Edward G. Rendell
About Edward G. Rendell
Edward G. Rendell, age 81, is a Class II independent director of National Healthcare Properties, Inc. (NHP) and has served on the board since December 2015. He is an audit committee financial expert and sits on the Audit and Nominating & Corporate Governance committees. Rendell previously served as Governor of Pennsylvania (2003–2011) and Mayor of Philadelphia (1992–2000); he holds a B.A. from the University of Pennsylvania and a J.D. from Villanova Law School .
Past Roles
| Organization | Role | Tenure | Committees/Impact |
|---|---|---|---|
| Commonwealth of Pennsylvania | 45th Governor | Jan 2003–Jan 2011 | Chief executive of state; oversaw $28.3B budget |
| City of Philadelphia | Mayor | Jan 1992–Jan 2000 | Eliminated $250M deficit; five consecutive surpluses |
| Democratic National Committee | General Chair | Nov 1999–Feb 2001 | National party leadership |
| Private Practice | Attorney | Various | Legal career |
External Roles
| Organization | Role | Tenure |
|---|---|---|
| Global Net Lease, Inc. (GNL) | Independent Director | Since Mar 2012 |
| The Necessity Retail REIT, Inc. | Independent Director | Feb 2017–Sep 2023 |
| Franklin BSP Lending Corp. | Independent Director | Until Jan 2024 |
| Franklin BSP Capital Corp | Independent Director | Since Mar 2020 |
Board Governance
- Board structure: 6 directors; 4 independent; classified into three classes .

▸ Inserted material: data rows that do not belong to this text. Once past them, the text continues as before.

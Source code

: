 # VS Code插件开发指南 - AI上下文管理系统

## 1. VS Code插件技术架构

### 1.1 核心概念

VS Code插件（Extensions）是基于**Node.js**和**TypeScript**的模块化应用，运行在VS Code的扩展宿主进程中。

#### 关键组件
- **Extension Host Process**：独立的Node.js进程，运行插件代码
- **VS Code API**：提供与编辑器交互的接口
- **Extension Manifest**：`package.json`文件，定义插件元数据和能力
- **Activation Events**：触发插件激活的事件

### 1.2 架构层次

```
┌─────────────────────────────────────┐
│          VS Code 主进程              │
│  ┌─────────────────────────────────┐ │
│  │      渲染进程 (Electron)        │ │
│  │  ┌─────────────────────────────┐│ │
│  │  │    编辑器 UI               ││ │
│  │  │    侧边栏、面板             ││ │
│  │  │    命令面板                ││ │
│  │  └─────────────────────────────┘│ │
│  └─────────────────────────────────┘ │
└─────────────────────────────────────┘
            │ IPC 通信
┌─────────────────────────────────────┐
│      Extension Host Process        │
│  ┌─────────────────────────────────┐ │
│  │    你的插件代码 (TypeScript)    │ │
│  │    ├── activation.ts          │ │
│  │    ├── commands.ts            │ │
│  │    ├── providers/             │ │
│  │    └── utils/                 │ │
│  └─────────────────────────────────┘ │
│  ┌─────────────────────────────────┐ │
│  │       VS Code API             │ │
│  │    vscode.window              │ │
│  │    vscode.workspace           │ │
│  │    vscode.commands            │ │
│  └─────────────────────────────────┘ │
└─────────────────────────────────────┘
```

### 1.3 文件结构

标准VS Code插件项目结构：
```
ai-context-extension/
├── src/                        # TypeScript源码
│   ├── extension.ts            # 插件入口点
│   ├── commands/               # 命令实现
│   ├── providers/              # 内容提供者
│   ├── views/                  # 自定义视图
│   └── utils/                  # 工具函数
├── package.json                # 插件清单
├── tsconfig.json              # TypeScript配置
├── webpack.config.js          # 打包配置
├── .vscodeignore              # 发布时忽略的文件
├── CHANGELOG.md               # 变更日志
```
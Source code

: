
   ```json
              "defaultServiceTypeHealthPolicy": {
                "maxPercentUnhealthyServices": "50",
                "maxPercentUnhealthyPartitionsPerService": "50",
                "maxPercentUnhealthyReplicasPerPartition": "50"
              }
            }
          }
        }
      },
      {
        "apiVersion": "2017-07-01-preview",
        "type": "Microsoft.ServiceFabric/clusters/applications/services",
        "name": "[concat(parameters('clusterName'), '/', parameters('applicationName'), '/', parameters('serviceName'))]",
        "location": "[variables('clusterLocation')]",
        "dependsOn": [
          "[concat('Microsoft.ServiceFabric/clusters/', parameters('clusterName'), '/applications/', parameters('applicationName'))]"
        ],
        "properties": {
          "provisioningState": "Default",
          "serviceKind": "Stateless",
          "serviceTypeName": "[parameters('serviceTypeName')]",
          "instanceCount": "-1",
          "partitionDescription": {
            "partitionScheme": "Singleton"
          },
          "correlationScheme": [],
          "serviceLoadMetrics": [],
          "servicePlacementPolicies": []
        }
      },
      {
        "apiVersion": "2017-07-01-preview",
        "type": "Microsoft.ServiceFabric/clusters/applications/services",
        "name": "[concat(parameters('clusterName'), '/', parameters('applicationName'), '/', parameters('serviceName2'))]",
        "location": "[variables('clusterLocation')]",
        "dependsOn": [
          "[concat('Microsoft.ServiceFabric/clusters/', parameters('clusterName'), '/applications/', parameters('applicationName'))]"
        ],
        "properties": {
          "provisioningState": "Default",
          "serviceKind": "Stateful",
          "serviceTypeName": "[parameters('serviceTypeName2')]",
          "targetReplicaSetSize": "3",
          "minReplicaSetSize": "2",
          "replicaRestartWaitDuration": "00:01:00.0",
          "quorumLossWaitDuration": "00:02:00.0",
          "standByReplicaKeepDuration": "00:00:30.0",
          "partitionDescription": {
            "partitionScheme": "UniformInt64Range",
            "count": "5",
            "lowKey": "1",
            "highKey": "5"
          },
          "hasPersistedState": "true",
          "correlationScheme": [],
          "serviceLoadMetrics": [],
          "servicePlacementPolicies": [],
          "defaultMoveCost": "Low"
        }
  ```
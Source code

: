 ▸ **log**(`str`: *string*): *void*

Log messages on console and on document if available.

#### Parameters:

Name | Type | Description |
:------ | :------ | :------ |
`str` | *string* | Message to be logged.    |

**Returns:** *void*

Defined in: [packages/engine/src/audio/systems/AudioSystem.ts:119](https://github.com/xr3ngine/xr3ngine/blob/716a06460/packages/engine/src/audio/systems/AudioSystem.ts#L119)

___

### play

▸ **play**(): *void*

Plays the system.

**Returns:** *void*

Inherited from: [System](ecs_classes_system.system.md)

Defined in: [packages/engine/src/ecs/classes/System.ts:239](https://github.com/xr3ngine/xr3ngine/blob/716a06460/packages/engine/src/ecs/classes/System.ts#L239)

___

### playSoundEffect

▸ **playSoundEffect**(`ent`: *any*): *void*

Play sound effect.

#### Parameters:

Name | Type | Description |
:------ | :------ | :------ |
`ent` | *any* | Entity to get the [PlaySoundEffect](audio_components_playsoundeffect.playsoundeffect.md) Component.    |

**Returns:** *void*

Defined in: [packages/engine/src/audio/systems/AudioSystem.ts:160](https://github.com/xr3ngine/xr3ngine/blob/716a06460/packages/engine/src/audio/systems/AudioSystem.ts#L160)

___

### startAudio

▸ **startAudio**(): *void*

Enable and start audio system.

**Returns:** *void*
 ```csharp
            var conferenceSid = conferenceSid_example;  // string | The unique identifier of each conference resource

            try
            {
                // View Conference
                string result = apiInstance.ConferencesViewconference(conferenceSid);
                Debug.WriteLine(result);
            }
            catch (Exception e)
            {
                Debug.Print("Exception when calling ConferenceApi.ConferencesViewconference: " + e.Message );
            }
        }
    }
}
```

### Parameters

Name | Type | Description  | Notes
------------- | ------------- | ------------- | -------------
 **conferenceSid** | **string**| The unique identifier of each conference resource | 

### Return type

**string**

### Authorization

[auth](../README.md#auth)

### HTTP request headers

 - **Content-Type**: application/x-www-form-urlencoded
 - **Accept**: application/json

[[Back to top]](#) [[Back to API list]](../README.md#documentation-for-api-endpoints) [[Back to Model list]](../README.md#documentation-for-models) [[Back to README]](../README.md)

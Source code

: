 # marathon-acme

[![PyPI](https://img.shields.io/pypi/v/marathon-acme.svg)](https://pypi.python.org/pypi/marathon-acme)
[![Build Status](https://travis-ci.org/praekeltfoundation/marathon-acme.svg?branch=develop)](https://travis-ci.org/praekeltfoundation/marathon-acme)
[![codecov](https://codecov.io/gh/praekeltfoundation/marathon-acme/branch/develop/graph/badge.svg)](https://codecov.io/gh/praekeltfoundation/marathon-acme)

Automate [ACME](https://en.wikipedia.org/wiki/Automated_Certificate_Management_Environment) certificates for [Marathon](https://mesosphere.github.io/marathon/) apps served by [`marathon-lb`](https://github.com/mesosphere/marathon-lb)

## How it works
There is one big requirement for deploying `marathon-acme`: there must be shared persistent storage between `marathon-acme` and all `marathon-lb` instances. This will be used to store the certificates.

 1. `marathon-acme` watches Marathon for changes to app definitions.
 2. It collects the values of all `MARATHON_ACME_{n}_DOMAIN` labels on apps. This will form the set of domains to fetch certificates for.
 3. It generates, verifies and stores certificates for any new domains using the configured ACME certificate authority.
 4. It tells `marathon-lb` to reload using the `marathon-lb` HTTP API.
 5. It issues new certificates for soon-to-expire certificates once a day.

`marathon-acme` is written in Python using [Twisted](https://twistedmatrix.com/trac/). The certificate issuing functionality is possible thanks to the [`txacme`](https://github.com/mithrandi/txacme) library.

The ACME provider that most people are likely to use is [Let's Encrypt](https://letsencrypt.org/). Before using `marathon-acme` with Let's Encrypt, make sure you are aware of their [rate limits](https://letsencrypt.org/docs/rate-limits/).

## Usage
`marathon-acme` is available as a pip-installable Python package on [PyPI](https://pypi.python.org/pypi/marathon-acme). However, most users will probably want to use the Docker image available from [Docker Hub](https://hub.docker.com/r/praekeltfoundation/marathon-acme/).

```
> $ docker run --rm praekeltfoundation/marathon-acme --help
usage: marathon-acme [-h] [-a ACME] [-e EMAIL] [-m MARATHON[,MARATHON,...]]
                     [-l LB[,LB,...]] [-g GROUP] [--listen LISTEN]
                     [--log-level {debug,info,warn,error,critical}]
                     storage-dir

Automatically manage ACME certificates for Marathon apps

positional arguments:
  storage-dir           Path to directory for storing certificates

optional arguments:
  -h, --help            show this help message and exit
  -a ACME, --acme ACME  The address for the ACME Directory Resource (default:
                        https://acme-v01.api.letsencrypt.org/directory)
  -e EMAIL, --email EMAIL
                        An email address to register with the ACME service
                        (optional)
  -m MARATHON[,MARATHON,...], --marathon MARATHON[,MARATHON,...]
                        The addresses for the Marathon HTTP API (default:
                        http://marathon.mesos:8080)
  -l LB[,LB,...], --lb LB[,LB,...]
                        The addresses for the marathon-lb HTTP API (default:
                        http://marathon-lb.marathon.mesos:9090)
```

- Committees: Audit (member; designated financial expert), Nominating & Corporate Governance (member). Not a committee chair .
- Independence: Board affirmatively determined Rendell is independent under Nasdaq/SEC standards .
- Attendance and engagement:
- Board met 12 times in 2024; all directors attended at least 75% of aggregate Board/committee meetings .
- Audit Committee met 4 times; all members attended (Rendell is a member) .
- All directors attended the 2024 Annual Meeting .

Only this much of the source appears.